Plain-text document sources:
━━━━━━━━━━

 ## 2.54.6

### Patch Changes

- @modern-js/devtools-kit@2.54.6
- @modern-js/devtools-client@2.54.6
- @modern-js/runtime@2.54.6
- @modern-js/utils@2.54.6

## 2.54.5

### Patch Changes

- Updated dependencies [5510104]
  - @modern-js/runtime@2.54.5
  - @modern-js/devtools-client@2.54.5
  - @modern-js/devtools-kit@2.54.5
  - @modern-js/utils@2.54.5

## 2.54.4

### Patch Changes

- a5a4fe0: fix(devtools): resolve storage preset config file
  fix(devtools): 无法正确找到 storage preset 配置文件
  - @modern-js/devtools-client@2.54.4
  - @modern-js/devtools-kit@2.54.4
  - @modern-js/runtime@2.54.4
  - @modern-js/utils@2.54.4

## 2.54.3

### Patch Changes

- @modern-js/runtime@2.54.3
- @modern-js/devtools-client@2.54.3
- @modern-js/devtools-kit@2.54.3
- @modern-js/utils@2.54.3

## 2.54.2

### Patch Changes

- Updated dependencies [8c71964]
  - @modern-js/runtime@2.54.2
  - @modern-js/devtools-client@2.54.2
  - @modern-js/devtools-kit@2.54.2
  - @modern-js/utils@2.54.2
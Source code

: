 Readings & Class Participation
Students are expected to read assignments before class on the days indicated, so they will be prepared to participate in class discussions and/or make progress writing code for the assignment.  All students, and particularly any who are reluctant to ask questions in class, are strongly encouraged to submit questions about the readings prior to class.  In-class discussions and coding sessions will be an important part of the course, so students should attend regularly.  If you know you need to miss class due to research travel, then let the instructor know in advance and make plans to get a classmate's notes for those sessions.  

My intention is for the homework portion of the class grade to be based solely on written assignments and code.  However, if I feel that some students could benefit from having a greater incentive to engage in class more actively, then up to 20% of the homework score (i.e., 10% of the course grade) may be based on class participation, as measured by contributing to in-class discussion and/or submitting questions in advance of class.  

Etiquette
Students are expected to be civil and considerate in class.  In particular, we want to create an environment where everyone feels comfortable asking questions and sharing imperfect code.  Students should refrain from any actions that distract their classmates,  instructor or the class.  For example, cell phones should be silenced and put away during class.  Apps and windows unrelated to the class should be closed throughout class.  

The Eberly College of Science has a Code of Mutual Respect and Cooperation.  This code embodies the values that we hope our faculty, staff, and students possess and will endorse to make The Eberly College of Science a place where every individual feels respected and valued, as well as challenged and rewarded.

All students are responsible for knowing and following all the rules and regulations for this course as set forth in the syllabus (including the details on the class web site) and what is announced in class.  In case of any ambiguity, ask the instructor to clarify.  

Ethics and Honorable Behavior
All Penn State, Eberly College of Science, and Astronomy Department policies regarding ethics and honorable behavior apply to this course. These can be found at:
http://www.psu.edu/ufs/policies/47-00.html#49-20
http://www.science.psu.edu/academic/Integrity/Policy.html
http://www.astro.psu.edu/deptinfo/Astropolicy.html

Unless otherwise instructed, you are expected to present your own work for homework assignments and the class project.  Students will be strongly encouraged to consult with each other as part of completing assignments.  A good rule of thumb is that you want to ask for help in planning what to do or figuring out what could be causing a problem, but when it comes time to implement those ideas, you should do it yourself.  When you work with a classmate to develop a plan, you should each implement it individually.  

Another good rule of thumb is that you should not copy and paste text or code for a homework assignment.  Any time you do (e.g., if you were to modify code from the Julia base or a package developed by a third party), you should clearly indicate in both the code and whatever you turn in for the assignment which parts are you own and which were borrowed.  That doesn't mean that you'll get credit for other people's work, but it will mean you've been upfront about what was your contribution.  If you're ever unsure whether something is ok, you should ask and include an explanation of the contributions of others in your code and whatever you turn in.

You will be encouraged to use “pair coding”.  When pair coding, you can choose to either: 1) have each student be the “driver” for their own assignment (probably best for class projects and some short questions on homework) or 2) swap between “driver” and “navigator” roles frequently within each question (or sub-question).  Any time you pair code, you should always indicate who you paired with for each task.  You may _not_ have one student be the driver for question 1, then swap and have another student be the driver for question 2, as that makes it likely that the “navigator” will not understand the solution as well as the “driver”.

━━━━━━━━━━

Activity:
Transcribe every record exactly, keeping each line as it is.

Result for this exercise:
 ## 2.54.6

### Patch Changes

- @modern-js/devtools-kit@2.54.6
- @modern-js/devtools-client@2.54.6
- @modern-js/runtime@2.54.6
- @modern-js/utils@2.54.6

## 2.54.5

### Patch Changes

- Updated dependencies [5510104]
  - @modern-js/runtime@2.54.5
  - @modern-js/devtools-client@2.54.5
  - @modern-js/devtools-kit@2.54.5
  - @modern-js/utils@2.54.5

## 2.54.4

### Patch Changes

- a5a4fe0: fix(devtools): resolve storage preset config file
  fix(devtools): 无法正确找到 storage preset 配置文件
  - @modern-js/devtools-client@2.54.4
  - @modern-js/devtools-kit@2.54.4
  - @modern-js/runtime@2.54.4
  - @modern-js/utils@2.54.4

## 2.54.3

### Patch Changes

- @modern-js/runtime@2.54.3
- @modern-js/devtools-client@2.54.3
- @modern-js/devtools-kit@2.54.3
- @modern-js/utils@2.54.3

## 2.54.2

### Patch Changes

- Updated dependencies [8c71964]
  - @modern-js/runtime@2.54.2
  - @modern-js/devtools-client@2.54.2
  - @modern-js/devtools-kit@2.54.2
  - @modern-js/utils@2.54.2
Source code

: Readings & Class Participation
Students are expected to read assignments before class on the days indicated, so they will be prepared to participate in class discussions and/or make progress writing code for the assignment.  All students, and particularly any who are reluctant to ask questions in class, are strongly encouraged to submit questions about the readings prior to class.  In-class discussions and coding sessions will be an important part of the course, so students should attend regularly.  If you know you need to miss class due to research travel, then let the instructor know in advance and make plans to get a classmate's notes for those sessions.  

My intention is for the homework portion of the class grade to be based solely on written assignments and code.  However, if I feel that some students could benefit from having a greater incentive to engage in class more actively, then up to 20% of the homework score (i.e., 10% of the course grade) may be based on class participation, as measured by contributing to in-class discussion and/or submitting questions in advance of class.  

Etiquette
Students are expected to be civil and considerate in class.  In particular, we want to create an environment where everyone feels comfortable asking questions and sharing imperfect code.  Students should refrain from any actions that distract their classmates,  instructor or the class.  For example, cell phones should be silenced and put away during class.  Apps and windows unrelated to the class should be closed throughout class.  

The Eberly College of Science has a Code of Mutual Respect and Cooperation.  This code embodies the values that we hope our faculty, staff, and students possess and will endorse to make The Eberly College of Science a place where every individual feels respected and valued, as well as challenged and rewarded.

All students are responsible for knowing and following all the rules and regulations for this course as set forth in the syllabus (including the details on the class web site) and what is announced in class.  In case of any ambiguity, ask the instructor to clarify.  

Ethics and Honorable Behavior
All Penn State, Eberly College of Science, and Astronomy Department policies regarding ethics and honorable behavior apply to this course. These can be found at:
http://www.psu.edu/ufs/policies/47-00.html#49-20
http://www.science.psu.edu/academic/Integrity/Policy.html
http://www.astro.psu.edu/deptinfo/Astropolicy.html

Unless otherwise instructed, you are expected to present your own work for homework assignments and the class project.  Students will be strongly encouraged to consult with each other as part of completing assignments.  A good rule of thumb is that you want to ask for help in planning what to do or figuring out what could be causing a problem, but when it comes time to implement those ideas, you should do it yourself.  When you work with a classmate to develop a plan, you should each implement it individually.  

Another good rule of thumb is that you should not copy and paste text or code for a homework assignment.  Any time you do (e.g., if you were to modify code from the Julia base or a package developed by a third party), you should clearly indicate in both the code and whatever you turn in for the assignment which parts are you own and which were borrowed.  That doesn't mean that you'll get credit for other people's work, but it will mean you've been upfront about what was your contribution.  If you're ever unsure whether something is ok, you should ask and include an explanation of the contributions of others in your code and whatever you turn in.

You will be encouraged to use “pair coding”.  When pair coding, you can choose to either: 1) have each student be the “driver” for their own assignment (probably best for class projects and some short questions on homework) or 2) swap between “driver” and “navigator” roles frequently within each question (or sub-question).  Any time you pair code, you should always indicate who you paired with for each task.  You may _not_ have one student be the driver for question 1, then swap and have another student be the driver for question 2, as that makes it likely that the “navigator” will not understand the solution as well as the “driver”.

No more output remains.